| What you should do |
Exactly the lines from the beginning of the records below through the line with "var onFirmwareUpdate = function(request, response)" must be given again, without pictures.

Plain-text document sources:
**********
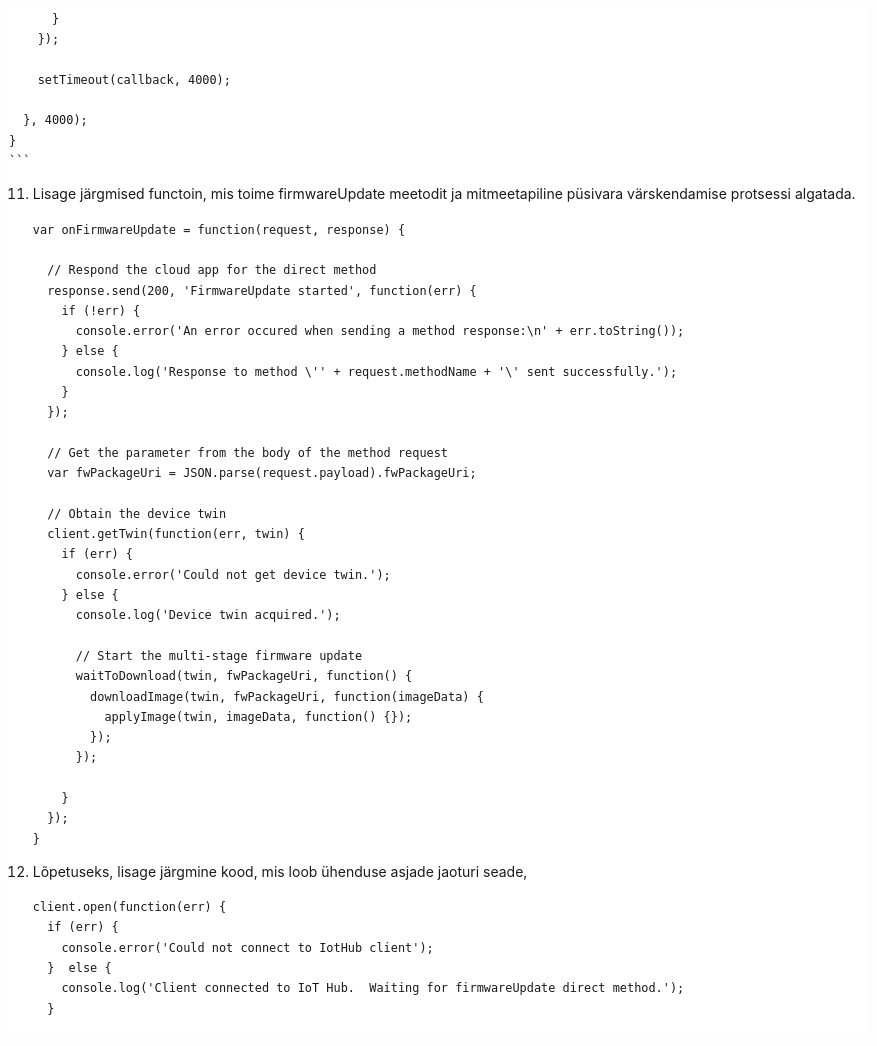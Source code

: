           }
        });
        
        setTimeout(callback, 4000);
        
      }, 4000);
    }
    ```

11. Lisage järgmised functoin, mis toime firmwareUpdate meetodit ja mitmeetapiline püsivara värskendamise protsessi algatada.

    ```
    var onFirmwareUpdate = function(request, response) {
            
      // Respond the cloud app for the direct method
      response.send(200, 'FirmwareUpdate started', function(err) {
        if (!err) {
          console.error('An error occured when sending a method response:\n' + err.toString());
        } else {
          console.log('Response to method \'' + request.methodName + '\' sent successfully.');
        }
      });

      // Get the parameter from the body of the method request
      var fwPackageUri = JSON.parse(request.payload).fwPackageUri;

      // Obtain the device twin
      client.getTwin(function(err, twin) {
        if (err) {
          console.error('Could not get device twin.');
        } else {
          console.log('Device twin acquired.');
          
          // Start the multi-stage firmware update
          waitToDownload(twin, fwPackageUri, function() {
            downloadImage(twin, fwPackageUri, function(imageData) {
              applyImage(twin, imageData, function() {});    
            });  
          });

        }
      });
    }
    ```
    
12. Lõpetuseks, lisage järgmine kood, mis loob ühenduse asjade jaoturi seade, 

    ```
    client.open(function(err) {
      if (err) {
        console.error('Could not connect to IotHub client');
      }  else {
        console.log('Client connected to IoT Hub.  Waiting for firmwareUpdate direct method.');
      }
      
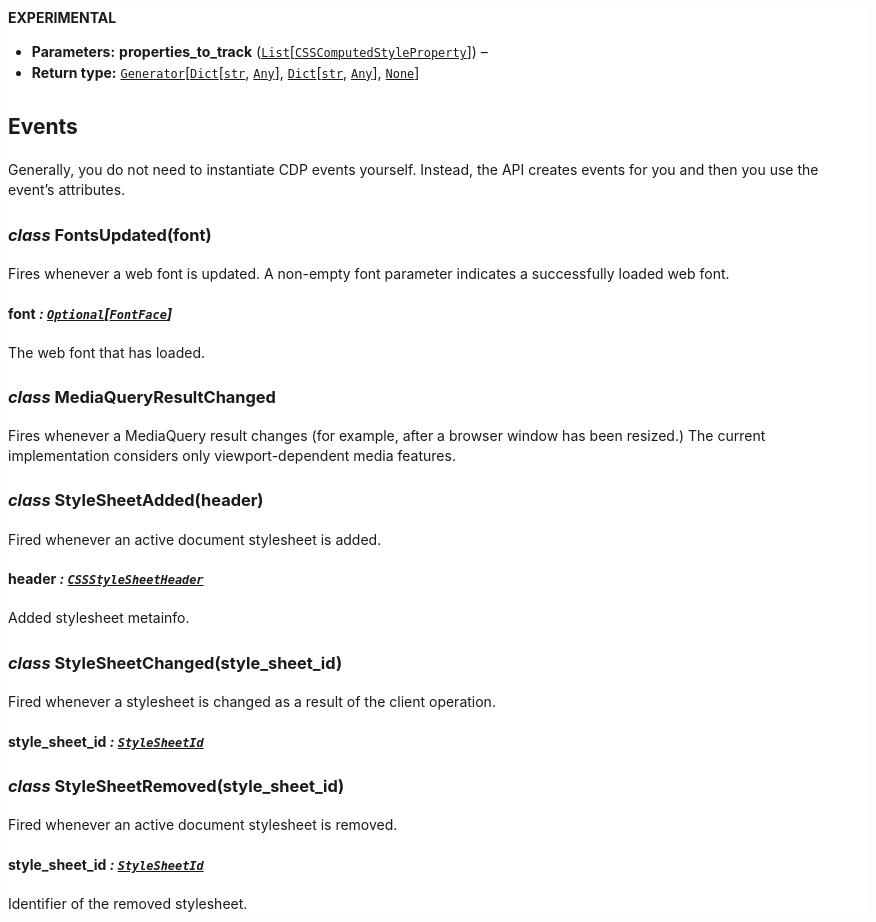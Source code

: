 **EXPERIMENTAL**

* **Parameters:**
  **properties_to_track** ([`List`](https://docs.python.org/3/library/typing.html#typing.List)[[`CSSComputedStyleProperty`](#nodriver.cdp.css.CSSComputedStyleProperty)]) – 
* **Return type:**
  [`Generator`](https://docs.python.org/3/library/typing.html#typing.Generator)[[`Dict`](https://docs.python.org/3/library/typing.html#typing.Dict)[[`str`](https://docs.python.org/3/library/stdtypes.html#str), [`Any`](https://docs.python.org/3/library/typing.html#typing.Any)], [`Dict`](https://docs.python.org/3/library/typing.html#typing.Dict)[[`str`](https://docs.python.org/3/library/stdtypes.html#str), [`Any`](https://docs.python.org/3/library/typing.html#typing.Any)], [`None`](https://docs.python.org/3/library/constants.html#None)]

## Events

Generally, you do not need to instantiate CDP events
yourself. Instead, the API creates events for you and then
you use the event’s attributes.

### *class* FontsUpdated(font)

Fires whenever a web font is updated.  A non-empty font parameter indicates a successfully loaded
web font.

#### font *: [`Optional`](https://docs.python.org/3/library/typing.html#typing.Optional)[[`FontFace`](#nodriver.cdp.css.FontFace)]*

The web font that has loaded.

### *class* MediaQueryResultChanged

Fires whenever a MediaQuery result changes (for example, after a browser window has been
resized.) The current implementation considers only viewport-dependent media features.

### *class* StyleSheetAdded(header)

Fired whenever an active document stylesheet is added.

#### header *: [`CSSStyleSheetHeader`](#nodriver.cdp.css.CSSStyleSheetHeader)*

Added stylesheet metainfo.

### *class* StyleSheetChanged(style_sheet_id)

Fired whenever a stylesheet is changed as a result of the client operation.

#### style_sheet_id *: [`StyleSheetId`](#nodriver.cdp.css.StyleSheetId)*

### *class* StyleSheetRemoved(style_sheet_id)

Fired whenever an active document stylesheet is removed.

#### style_sheet_id *: [`StyleSheetId`](#nodriver.cdp.css.StyleSheetId)*

Identifier of the removed stylesheet.

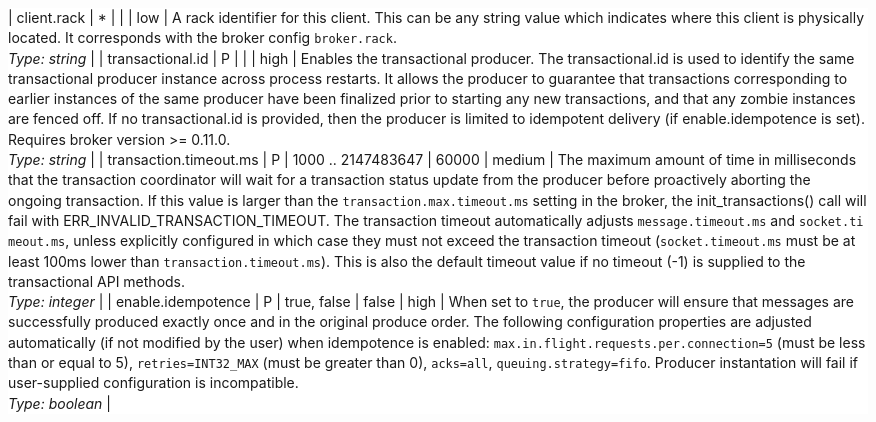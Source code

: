 | client.rack                             | \*  |                                                                                                                                                              |                                                                                                                                           | low        | A rack identifier for this client. This can be any string value which indicates where this client is physically located. It corresponds with the broker config `broker.rack`. <br>_Type: string_                                                                                                                                                                                                                                                                                                                                                                                                                                                                                                                                                                                                                                                                      |
| transactional.id                        | P   |                                                                                                                                                              |                                                                                                                                           | high       | Enables the transactional producer. The transactional.id is used to identify the same transactional producer instance across process restarts. It allows the producer to guarantee that transactions corresponding to earlier instances of the same producer have been finalized prior to starting any new transactions, and that any zombie instances are fenced off. If no transactional.id is provided, then the producer is limited to idempotent delivery (if enable.idempotence is set). Requires broker version >= 0.11.0. <br>_Type: string_                                                                                                                                                                                                                                                                                                                  |
| transaction.timeout.ms                  | P   | 1000 .. 2147483647                                                                                                                                           |                                                                                                                                     60000 | medium     | The maximum amount of time in milliseconds that the transaction coordinator will wait for a transaction status update from the producer before proactively aborting the ongoing transaction. If this value is larger than the `transaction.max.timeout.ms` setting in the broker, the init_transactions() call will fail with ERR_INVALID_TRANSACTION_TIMEOUT. The transaction timeout automatically adjusts `message.timeout.ms` and `socket.timeout.ms`, unless explicitly configured in which case they must not exceed the transaction timeout (`socket.timeout.ms` must be at least 100ms lower than `transaction.timeout.ms`). This is also the default timeout value if no timeout (-1) is supplied to the transactional API methods. <br>_Type: integer_                                                                                                      |
| enable.idempotence                      | P   | true, false                                                                                                                                                  |                                                                                                                                     false | high       | When set to `true`, the producer will ensure that messages are successfully produced exactly once and in the original produce order. The following configuration properties are adjusted automatically (if not modified by the user) when idempotence is enabled: `max.in.flight.requests.per.connection=5` (must be less than or equal to 5), `retries=INT32_MAX` (must be greater than 0), `acks=all`, `queuing.strategy=fifo`. Producer instantation will fail if user-supplied configuration is incompatible. <br>_Type: boolean_                                                                                                                                                                                                                                                                                                                                 |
**********
| Expected output |
Source code

:           }
        });
        
        setTimeout(callback, 4000);
        
      }, 4000);
    }
    ```

11. Lisage järgmised functoin, mis toime firmwareUpdate meetodit ja mitmeetapiline püsivara värskendamise protsessi algatada.

    ```
    var onFirmwareUpdate = function(request, response) {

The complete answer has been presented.